Mieten in Hildesheim immer teurer

DGB und Mieterbund fordern mehr bezahlbaren Wohnraum


Hildesheim – Nicht nur in den Metropolen, auch in Hildesheim wird Wohnraum immer teurer. Gewerkschaften und Mieterbund fordern jetzt von der Stadt einen Kraftakt, um den Missstand zu beheben.



So darf es auf dem Wohnungsmarkt nicht weitergehen, sagen Claudia Wedemeyer und Volker Spieth vom Mieterbund und Ruben Eick und Torsten Hannig vom DGB.
Foto: Werner Kaiser

In Hildesheim fehlt Wohnraum. Vor allem Wohnraum, der bezahlbar ist. Torsten Hannig, Regionsgeschäftsführer des Deutschen Gewerkschaftsbunds für Niedersachsen-Mitte, spricht von einer „katastrophalen Lage“, unter der vor allem einkommensschwache Menschen zu leiden hätten. Und das seien immerhin 26 Prozent der Bevölkerung.

In einer konzertierten Aktion mit dem Mieterbund fordern beide Verbände nun die Stadt auf, selbst aktiv zu werden und dringend gegenzusteuern. Schon 2018 habe das Wohnungsversorgungskonzept angemahnt, dass bis 2025 etwa 1500 Wohneinheiten fehlen werden – passiert sei bislang nahezu nichts.

Viel zu wenig kleine Wohnungen
Benötigt würden vor allem kleine Wohnungen bis zu 60 Quadratmeter Fläche: In Hildesheim machen sie 28 Prozent aller Wohnungen aus, in Göttingen sind es zum Vergleich fast 40 Prozent. 2017 bestanden laut einer Analyse der NBank 53,8 Prozent der Haushalte aus einer Person, 29 Prozent aus zwei und 8,7 Prozent aus drei Personen.
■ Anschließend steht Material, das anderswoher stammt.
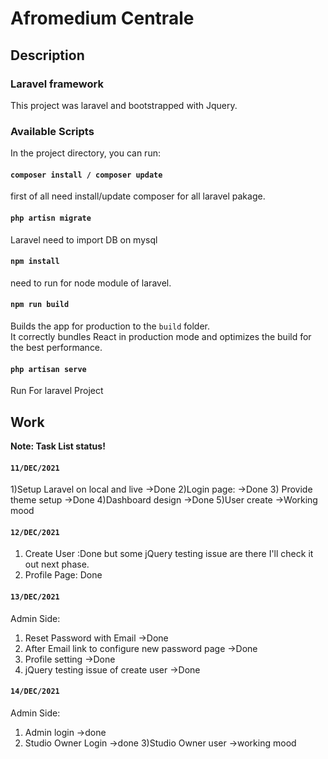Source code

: # Afromedium Centrale


## Description

### Laravel framework

This project was laravel and bootstrapped with Jquery.

### Available Scripts

In the project directory, you can run:


#### `composer install / composer update` <br/>
first of all need install/update composer for all laravel pakage.

#### `php artisn migrate` <br/>
Laravel need to import DB on mysql

#### `npm install`

 need to run for node module of laravel.<br />


#### `npm run build`

Builds the app for production to the `build` folder.<br />
It correctly bundles React in production mode and optimizes the build for the best performance.


#### `php artisan serve`<br />

Run For laravel Project <br />


## Work 

**Note: Task List status!** <br />

#### `11/DEC/2021`<br />
1)Setup Laravel on local and live 
->Done
2)Login page:
->Done
3) Provide theme setup 
->Done
4)Dashboard design 
->Done
5)User create 
->Working mood


#### `12/DEC/2021` <br />
1) Create User :Done but some jQuery testing issue are there I'll check it out next phase.
2) Profile Page: Done


#### `13/DEC/2021` <br />
Admin Side:<br />
1) Reset Password with Email ->Done
2) After Email link to configure new password page ->Done
3) Profile setting ->Done
4) jQuery testing issue of create user ->Done


#### `14/DEC/2021` <br />
Admin Side:<br />
1) Admin login ->done
2) Studio Owner Login ->done
3)Studio Owner user ->working mood

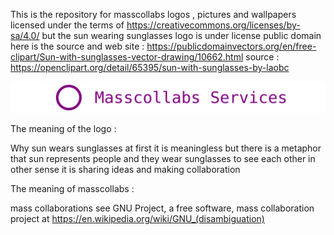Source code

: This is the repository for masscollabs logos , pictures and wallpapers licensed under the terms of https://creativecommons.org/licenses/by-sa/4.0/ but the sun wearing sunglasses logo is under license public domain here is the source and web site : https://publicdomainvectors.org/en/free-clipart/Sun-with-sunglasses-vector-drawing/10662.html source : https://openclipart.org/detail/65395/sun-with-sunglasses-by-laobc

![Masscollabs Logo](wordmark/masscollabs_circle.svg)

The meaning of the logo :

Why sun wears sunglasses at first it is meaningless but there is a metaphor that sun represents people and they wear sunglasses to see each other in other sense it is sharing ideas and making collaboration

The meaning of masscollabs :

mass collaborations see GNU Project, a free software, mass collaboration project at https://en.wikipedia.org/wiki/GNU_(disambiguation)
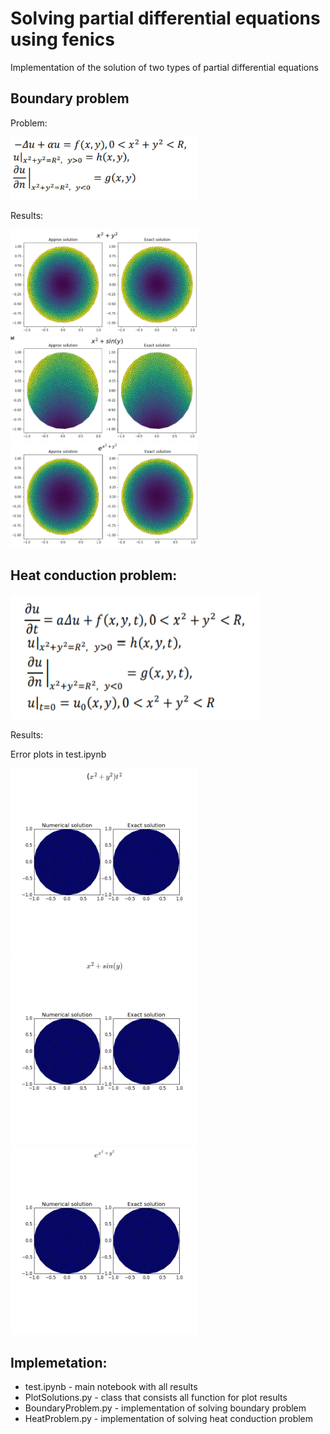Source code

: Solving partial differential equations using fenics
===

Implementation of the solution of two types of partial differential equations

## Boundary problem

Problem:

<img src="pics/boundary.PNG" width="300" height="100">

Results:

<img src="pics/1.PNG" width="300">
<img src="pics/2.PNG" width="300">
<img src="pics/3.PNG" width="300">

## Heat conduction problem:

<img src="pics/heat.PNG" width="400" height="200">

Results:

Error plots in test.ipynb

<img src="pics/1.gif" width="300">
<img src="pics/2.gif" width="300">
<img src="pics/3.gif" width="300">



Implemetation:
------------
* test.ipynb - main notebook with all results
* PlotSolutions.py - class that consists all function for plot results
* BoundaryProblem.py - implementation of solving boundary problem 
* HeatProblem.py - implementation of solving heat conduction problem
Dringend gebraucht würden auch altengerechte Wohnungen sowie Wohnungen für große Familien: Seit zwei Jahren, erzählt Mieterbund-Geschäftsführer Volker Spieth suche eine achtköpfige Familie, die derzeit auf 80 Quadratmetern lebt, eine passende Bleibe. Bislang vergeblich.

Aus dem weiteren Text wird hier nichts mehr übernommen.